Chinese (Lunar) New Year
Chinese New Year, also known as Lunar New Year, is an ancient Chinese holiday based on the lunisolar calendar, which is based both on the location of the Moon and the location of the Sun relative to the Earth. For that reason, it doesn’t fall on the same Gregorian calendar day each year. It falls within a range of Gregorian calendar days that span from January 21 – February 20.
c, also known as the beginning of Spring Festival, is one of the most important, if not the most important, celebrations in Chinese culture. Apart from China, it is also celebrated in other countries with large Chinese communities.
The celebrations surrounding the holiday last 15 days, and there are a myriad of festivities and observed traditions that occur within those 15 days. Many of these festivities revolve around the origins of the holiday and the mythical beast called Nian, which means “year” or “years” in Chinese.
History and Mythology
A long time ago in China, a monster called Nian came down from the mountains once a year and terrorized villagers – small children in particular. The villagers were very afraid of the Nian, so they attempted to use any method possible to frighten the monster away or get it to leave.
One of the tactics involved making food for the monster and leaving it on the doorstep so that it would be full and go back to the mountains. At another time, the villagers noticed that it was afraid of a small child who was wearing red.
They realized that the Nian was afraid of the color red, and began wearing red at that time of year to keep the beast away. In addition to wearing red, they found that loud noises and fireworks helped frighten the monster.
As legend has it, the Nian still lives in the mountains of China. It is customary to wear red and shoot fireworks each year during the Spring Festival, to help keep the Nian and other evil spirits away. The traditional “Lion Dance” involves several of these customs and many others.
Each day has its own unique celebration.

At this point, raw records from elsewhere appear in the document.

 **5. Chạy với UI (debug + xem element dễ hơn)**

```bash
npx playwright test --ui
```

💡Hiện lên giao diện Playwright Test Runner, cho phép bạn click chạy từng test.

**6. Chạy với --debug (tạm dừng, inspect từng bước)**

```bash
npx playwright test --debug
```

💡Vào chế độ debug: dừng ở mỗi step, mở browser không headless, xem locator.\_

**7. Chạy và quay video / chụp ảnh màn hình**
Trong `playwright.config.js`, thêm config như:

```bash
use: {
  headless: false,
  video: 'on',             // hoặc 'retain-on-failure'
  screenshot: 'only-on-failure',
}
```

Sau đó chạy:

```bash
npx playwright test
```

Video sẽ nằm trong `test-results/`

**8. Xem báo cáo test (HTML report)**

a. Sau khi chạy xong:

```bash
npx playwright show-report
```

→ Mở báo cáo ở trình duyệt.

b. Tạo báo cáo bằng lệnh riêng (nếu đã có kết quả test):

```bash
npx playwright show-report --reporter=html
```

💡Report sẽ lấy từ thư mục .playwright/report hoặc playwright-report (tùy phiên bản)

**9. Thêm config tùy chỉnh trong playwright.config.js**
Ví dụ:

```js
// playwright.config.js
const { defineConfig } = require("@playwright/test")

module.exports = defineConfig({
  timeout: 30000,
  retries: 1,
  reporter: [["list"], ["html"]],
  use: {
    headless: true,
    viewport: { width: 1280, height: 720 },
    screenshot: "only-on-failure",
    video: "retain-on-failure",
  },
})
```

For example, on the first day of the Spring or New Year Festival, people will gather together for large feasts and spend time with family. On the fourth day, people begin returning to work.
The eighth, ninth, and tenth days involve celebrating the birth of the Jade Emperor, who is considered to be the head of the heavenly bureaucracy. The festival ends on the fifteenth day which is also known as the Lantern Festival.